─── DATASET EXCERPTS ───

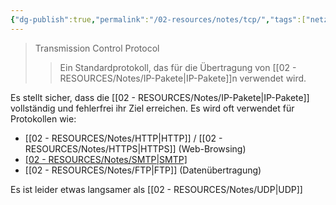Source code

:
 ```yaml
---
{"dg-publish":true,"permalink":"/02-resources/notes/tcp/","tags":["netzwerk"],"noteIcon":""}
---
```


>Transmission Control Protocol 
>>Ein Standardprotokoll, das für die Übertragung von [[02 - RESOURCES/Notes/IP-Pakete\|IP-Pakete]]n verwendet wird.

Es stellt sicher, dass die [[02 - RESOURCES/Notes/IP-Pakete\|IP-Pakete]] vollständig und fehlerfrei ihr Ziel erreichen.
Es wird oft verwendet für Protokollen wie:
- [[02 - RESOURCES/Notes/HTTP\|HTTP]] / [[02 - RESOURCES/Notes/HTTPS\|HTTPS]] (Web-Browsing)
- [[02 - RESOURCES/Notes/SMTP\|SMTP]](E-Mail)
- [[02 - RESOURCES/Notes/FTP\|FTP]] (Datenübertragung)

Es ist leider etwas langsamer als [[02 - RESOURCES/Notes/UDP\|UDP]]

───

# ACTIVITY
All that is wanted is the lines from the one containing "Es wird oft" through the last line of the records, restated word for word.

# SOLUTION FOR THIS TASK
Es wird oft verwendet für Protokollen wie:
- [[02 - RESOURCES/Notes/HTTP\|HTTP]] / [[02 - RESOURCES/Notes/HTTPS\|HTTPS]] (Web-Browsing)
- [[02 - RESOURCES/Notes/SMTP\|SMTP]](E-Mail)
- [[02 - RESOURCES/Notes/FTP\|FTP]] (Datenübertragung)

Es ist leider etwas langsamer als [[02 - RESOURCES/Notes/UDP\|UDP]]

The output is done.